The Apoptotic, Angiogenic and Cell Proliferation Genes CD63, S100A6 e GNB2L1 are Altered in Patients with Endometriosis

Objective The aim of the present study was to analyze the expression of the CD63, S100A6, and GNB2L1genes, which participate in mechanisms related to the complex pathophysiology of endometriosis. Methods A case-control study was conducted with 40 women who were diagnosed with endometriosis, and 15 fertile and healthy women. Paired samples of eutopic endometrium and endometriotic lesions (peritoneal and ovarian endometriotic implants) were obtained from the women with endometriosis in the proliferative (n = 20) or secretory phases (n = 20) of the menstrual cycle.

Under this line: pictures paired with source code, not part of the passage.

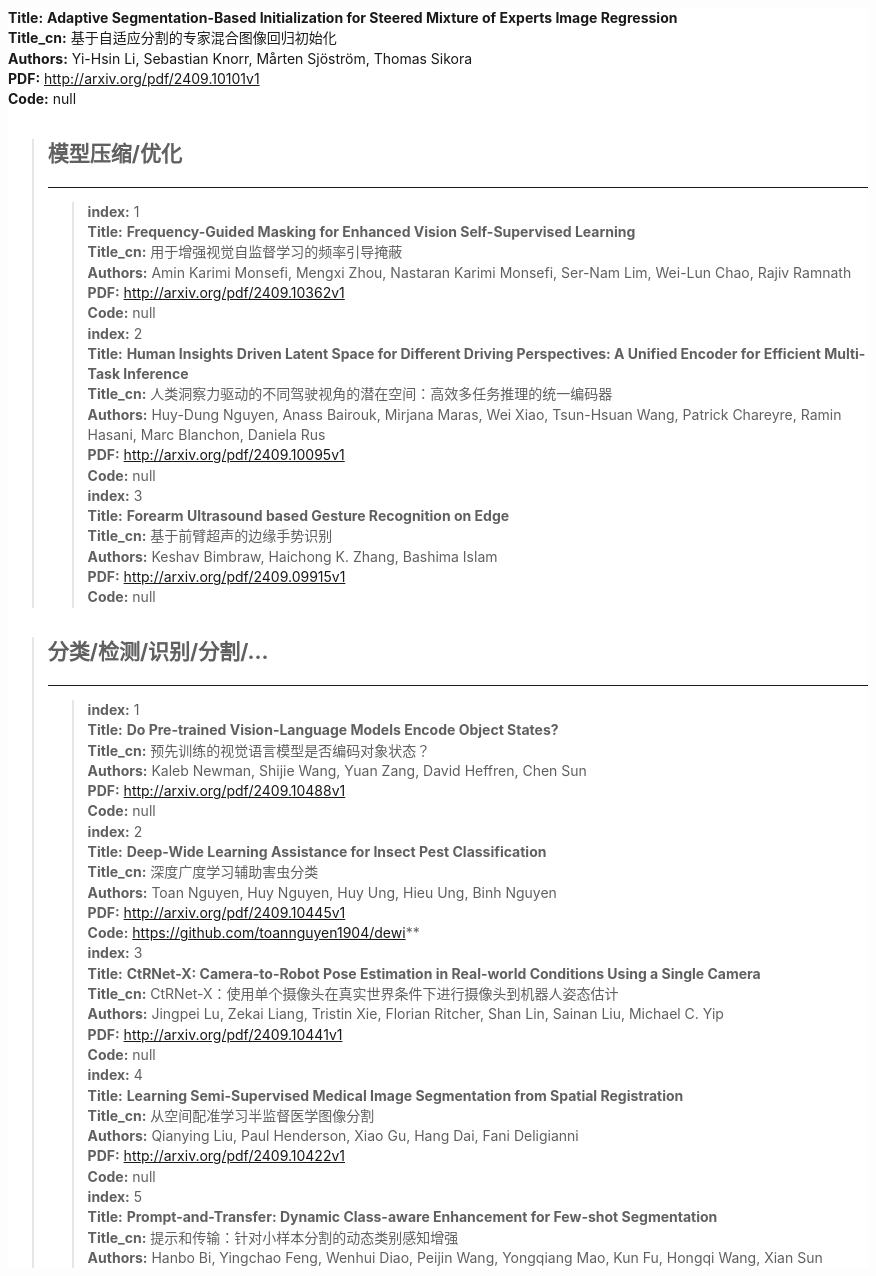 **Title:** **Adaptive Segmentation-Based Initialization for Steered Mixture of Experts Image Regression**<br />
**Title_cn:** 基于自适应分割的专家混合图像回归初始化<br />
**Authors:** Yi-Hsin Li, Sebastian Knorr, Mårten Sjöström, Thomas Sikora<br />
**PDF:** <http://arxiv.org/pdf/2409.10101v1><br />
**Code:** null<br />

>## **模型压缩/优化**
>---
>>**index:** 1<br />
**Title:** **Frequency-Guided Masking for Enhanced Vision Self-Supervised Learning**<br />
**Title_cn:** 用于增强视觉自监督学习的频率引导掩蔽<br />
**Authors:** Amin Karimi Monsefi, Mengxi Zhou, Nastaran Karimi Monsefi, Ser-Nam Lim, Wei-Lun Chao, Rajiv Ramnath<br />
**PDF:** <http://arxiv.org/pdf/2409.10362v1><br />
**Code:** null<br />
>>**index:** 2<br />
**Title:** **Human Insights Driven Latent Space for Different Driving Perspectives: A Unified Encoder for Efficient Multi-Task Inference**<br />
**Title_cn:** 人类洞察力驱动的不同驾驶视角的潜在空间：高效多任务推理的统一编码器<br />
**Authors:** Huy-Dung Nguyen, Anass Bairouk, Mirjana Maras, Wei Xiao, Tsun-Hsuan Wang, Patrick Chareyre, Ramin Hasani, Marc Blanchon, Daniela Rus<br />
**PDF:** <http://arxiv.org/pdf/2409.10095v1><br />
**Code:** null<br />
>>**index:** 3<br />
**Title:** **Forearm Ultrasound based Gesture Recognition on Edge**<br />
**Title_cn:** 基于前臂超声的边缘手势识别<br />
**Authors:** Keshav Bimbraw, Haichong K. Zhang, Bashima Islam<br />
**PDF:** <http://arxiv.org/pdf/2409.09915v1><br />
**Code:** null<br />

>## **分类/检测/识别/分割/...**
>---
>>**index:** 1<br />
**Title:** **Do Pre-trained Vision-Language Models Encode Object States?**<br />
**Title_cn:** 预先训练的视觉语言模型是否编码对象状态？<br />
**Authors:** Kaleb Newman, Shijie Wang, Yuan Zang, David Heffren, Chen Sun<br />
**PDF:** <http://arxiv.org/pdf/2409.10488v1><br />
**Code:** null<br />
>>**index:** 2<br />
**Title:** **Deep-Wide Learning Assistance for Insect Pest Classification**<br />
**Title_cn:** 深度广度学习辅助害虫分类<br />
**Authors:** Toan Nguyen, Huy Nguyen, Huy Ung, Hieu Ung, Binh Nguyen<br />
**PDF:** <http://arxiv.org/pdf/2409.10445v1><br />
**Code:** <https://github.com/toannguyen1904/dewi>**<br />
>>**index:** 3<br />
**Title:** **CtRNet-X: Camera-to-Robot Pose Estimation in Real-world Conditions Using a Single Camera**<br />
**Title_cn:** CtRNet-X：使用单个摄像头在真实世界条件下进行摄像头到机器人姿态估计<br />
**Authors:** Jingpei Lu, Zekai Liang, Tristin Xie, Florian Ritcher, Shan Lin, Sainan Liu, Michael C. Yip<br />
**PDF:** <http://arxiv.org/pdf/2409.10441v1><br />
**Code:** null<br />
>>**index:** 4<br />
**Title:** **Learning Semi-Supervised Medical Image Segmentation from Spatial Registration**<br />
**Title_cn:** 从空间配准学习半监督医学图像分割<br />
**Authors:** Qianying Liu, Paul Henderson, Xiao Gu, Hang Dai, Fani Deligianni<br />
**PDF:** <http://arxiv.org/pdf/2409.10422v1><br />
**Code:** null<br />
>>**index:** 5<br />
**Title:** **Prompt-and-Transfer: Dynamic Class-aware Enhancement for Few-shot Segmentation**<br />
**Title_cn:** 提示和传输：针对小样本分割的动态类别感知增强<br />
**Authors:** Hanbo Bi, Yingchao Feng, Wenhui Diao, Peijin Wang, Yongqiang Mao, Kun Fu, Hongqi Wang, Xian Sun<br />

As controls, paired endometrial biopsy samples were collected from the healthy women in the proliferative (n = 15) and secretory (n = 15) phases of the same menstrual cycle. We analyzed the expression levels of the CD63, S100A6, and GNB2L1 genes by real-time polymerase chain reaction. Results An increase in CD63, S100A6, and GNB2L1 gene transcript levels was observed in the ectopic implants compared with the eutopic endometrium of the women with and without endometriosis, regardless of the phase of the menstrual cycle. Conclusion These findings suggest that the CD63, S100A6, and GNB2L1 genes may be involved in the pathogenesis of endometriosis, since they participate in mechanisms such as inhibition of apoptosis, angiogenesis and cell proliferation, which lead to the loss of cell homeostasis in the ectopic endometrium, thus contributing to the implantation and survival of the tissue in the extrauterine environment.